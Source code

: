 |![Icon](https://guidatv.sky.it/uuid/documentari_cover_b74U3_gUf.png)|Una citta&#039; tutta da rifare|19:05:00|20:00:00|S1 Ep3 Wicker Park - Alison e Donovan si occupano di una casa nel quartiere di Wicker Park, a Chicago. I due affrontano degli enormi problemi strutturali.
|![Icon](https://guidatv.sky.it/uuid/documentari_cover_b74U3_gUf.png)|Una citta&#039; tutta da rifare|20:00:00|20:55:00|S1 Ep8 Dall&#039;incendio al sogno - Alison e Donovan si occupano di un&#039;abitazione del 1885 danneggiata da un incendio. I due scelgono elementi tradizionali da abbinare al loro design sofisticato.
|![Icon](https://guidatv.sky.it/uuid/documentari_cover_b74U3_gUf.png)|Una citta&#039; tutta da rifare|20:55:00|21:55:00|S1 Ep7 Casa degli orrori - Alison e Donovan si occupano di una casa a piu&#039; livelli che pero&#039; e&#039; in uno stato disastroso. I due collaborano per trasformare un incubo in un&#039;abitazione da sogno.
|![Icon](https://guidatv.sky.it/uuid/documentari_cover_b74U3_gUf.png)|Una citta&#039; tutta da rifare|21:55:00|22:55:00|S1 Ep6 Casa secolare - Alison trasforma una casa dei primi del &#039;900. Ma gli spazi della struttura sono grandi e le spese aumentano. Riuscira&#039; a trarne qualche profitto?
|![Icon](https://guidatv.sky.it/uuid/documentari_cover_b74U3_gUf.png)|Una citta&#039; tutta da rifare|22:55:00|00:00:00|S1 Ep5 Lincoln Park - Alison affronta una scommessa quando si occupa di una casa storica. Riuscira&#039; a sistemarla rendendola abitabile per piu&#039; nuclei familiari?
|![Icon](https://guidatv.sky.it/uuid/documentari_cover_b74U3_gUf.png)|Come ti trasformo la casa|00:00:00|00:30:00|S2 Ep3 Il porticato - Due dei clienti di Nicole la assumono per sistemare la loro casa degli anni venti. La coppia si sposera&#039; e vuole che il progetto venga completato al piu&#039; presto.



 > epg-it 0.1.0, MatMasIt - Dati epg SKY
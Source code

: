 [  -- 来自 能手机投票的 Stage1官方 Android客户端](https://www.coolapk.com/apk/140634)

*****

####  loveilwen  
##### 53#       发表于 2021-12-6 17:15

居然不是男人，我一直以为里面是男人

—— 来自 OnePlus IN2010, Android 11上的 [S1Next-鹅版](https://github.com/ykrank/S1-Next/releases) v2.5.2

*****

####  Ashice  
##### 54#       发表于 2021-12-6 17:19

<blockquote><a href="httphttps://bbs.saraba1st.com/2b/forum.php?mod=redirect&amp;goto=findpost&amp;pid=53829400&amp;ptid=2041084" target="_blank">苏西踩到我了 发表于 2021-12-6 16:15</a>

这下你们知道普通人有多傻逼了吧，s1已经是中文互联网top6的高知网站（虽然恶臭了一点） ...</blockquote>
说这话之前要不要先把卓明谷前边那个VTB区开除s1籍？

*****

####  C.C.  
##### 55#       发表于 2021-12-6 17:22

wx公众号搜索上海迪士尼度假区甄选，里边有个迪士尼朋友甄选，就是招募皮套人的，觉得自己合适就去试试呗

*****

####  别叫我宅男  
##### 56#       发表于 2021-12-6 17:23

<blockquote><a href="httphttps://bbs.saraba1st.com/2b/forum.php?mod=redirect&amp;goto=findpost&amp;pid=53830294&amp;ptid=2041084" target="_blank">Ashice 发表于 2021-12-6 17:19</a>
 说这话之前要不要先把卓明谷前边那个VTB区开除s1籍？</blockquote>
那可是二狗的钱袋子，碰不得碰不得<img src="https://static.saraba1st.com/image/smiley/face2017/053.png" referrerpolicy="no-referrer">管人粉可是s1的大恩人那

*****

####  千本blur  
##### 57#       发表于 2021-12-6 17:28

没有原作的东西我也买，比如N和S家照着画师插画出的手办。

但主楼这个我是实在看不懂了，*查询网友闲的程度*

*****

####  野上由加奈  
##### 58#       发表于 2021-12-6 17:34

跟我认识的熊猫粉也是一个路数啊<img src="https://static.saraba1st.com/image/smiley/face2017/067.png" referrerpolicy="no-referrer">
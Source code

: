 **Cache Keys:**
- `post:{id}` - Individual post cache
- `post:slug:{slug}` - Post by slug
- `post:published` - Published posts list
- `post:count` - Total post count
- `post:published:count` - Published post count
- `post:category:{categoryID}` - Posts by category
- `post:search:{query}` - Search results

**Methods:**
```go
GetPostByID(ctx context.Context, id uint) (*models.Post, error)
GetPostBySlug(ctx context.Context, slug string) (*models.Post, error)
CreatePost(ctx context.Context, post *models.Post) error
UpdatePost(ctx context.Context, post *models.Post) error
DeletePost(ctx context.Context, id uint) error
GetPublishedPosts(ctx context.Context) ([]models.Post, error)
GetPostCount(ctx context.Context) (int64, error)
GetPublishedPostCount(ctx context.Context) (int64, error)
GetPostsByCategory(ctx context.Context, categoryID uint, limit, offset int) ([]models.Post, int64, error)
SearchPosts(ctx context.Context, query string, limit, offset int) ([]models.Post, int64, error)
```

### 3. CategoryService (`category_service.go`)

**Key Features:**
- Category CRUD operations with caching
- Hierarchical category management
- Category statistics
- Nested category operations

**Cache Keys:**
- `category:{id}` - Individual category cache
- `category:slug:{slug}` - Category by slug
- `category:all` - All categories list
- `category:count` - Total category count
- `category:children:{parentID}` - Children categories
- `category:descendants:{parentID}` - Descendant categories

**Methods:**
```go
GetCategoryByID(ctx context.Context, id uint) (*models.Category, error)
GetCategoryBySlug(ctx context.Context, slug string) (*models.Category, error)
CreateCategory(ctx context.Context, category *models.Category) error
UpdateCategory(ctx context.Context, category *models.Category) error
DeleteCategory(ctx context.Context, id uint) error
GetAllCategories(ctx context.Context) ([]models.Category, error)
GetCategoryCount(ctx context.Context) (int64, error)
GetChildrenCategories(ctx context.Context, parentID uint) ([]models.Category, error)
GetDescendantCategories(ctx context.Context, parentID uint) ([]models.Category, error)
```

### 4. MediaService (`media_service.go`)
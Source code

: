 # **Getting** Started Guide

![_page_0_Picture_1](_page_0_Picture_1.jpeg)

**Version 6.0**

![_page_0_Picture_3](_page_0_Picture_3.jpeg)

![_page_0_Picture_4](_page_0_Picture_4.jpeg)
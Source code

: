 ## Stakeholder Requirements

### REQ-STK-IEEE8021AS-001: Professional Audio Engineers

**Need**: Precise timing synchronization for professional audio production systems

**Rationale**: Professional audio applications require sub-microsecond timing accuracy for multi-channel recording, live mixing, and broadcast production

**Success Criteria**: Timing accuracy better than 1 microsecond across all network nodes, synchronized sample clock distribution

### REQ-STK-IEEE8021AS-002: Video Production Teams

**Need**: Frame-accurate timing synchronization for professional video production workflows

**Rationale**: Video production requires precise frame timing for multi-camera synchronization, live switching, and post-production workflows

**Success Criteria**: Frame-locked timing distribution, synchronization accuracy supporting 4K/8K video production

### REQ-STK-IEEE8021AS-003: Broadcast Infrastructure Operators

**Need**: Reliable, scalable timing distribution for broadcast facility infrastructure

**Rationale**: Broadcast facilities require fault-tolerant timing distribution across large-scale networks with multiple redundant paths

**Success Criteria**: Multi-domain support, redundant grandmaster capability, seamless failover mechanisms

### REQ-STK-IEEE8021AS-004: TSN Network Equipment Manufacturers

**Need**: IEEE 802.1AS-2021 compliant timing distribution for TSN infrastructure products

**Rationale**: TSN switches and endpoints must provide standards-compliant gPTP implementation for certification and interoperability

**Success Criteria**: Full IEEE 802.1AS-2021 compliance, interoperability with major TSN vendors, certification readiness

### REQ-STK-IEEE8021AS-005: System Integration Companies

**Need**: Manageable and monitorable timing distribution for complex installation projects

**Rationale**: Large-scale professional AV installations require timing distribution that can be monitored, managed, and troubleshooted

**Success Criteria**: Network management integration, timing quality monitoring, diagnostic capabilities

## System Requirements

+ + + + +

§ TO DO: Scan the listing above for the word "Rationale" and show each line where it is found.

§ RESPONSE BELOW:
**Rationale**: Professional audio applications require sub-microsecond timing accuracy for multi-channel recording, live mixing, and broadcast production
**Rationale**: Video production requires precise frame timing for multi-camera synchronization, live switching, and post-production workflows
**Rationale**: Broadcast facilities require fault-tolerant timing distribution across large-scale networks with multiple redundant paths
**Rationale**: TSN switches and endpoints must provide standards-compliant gPTP implementation for certification and interoperability
**Rationale**: Large-scale professional AV installations require timing distribution that can be monitored, managed, and troubleshooted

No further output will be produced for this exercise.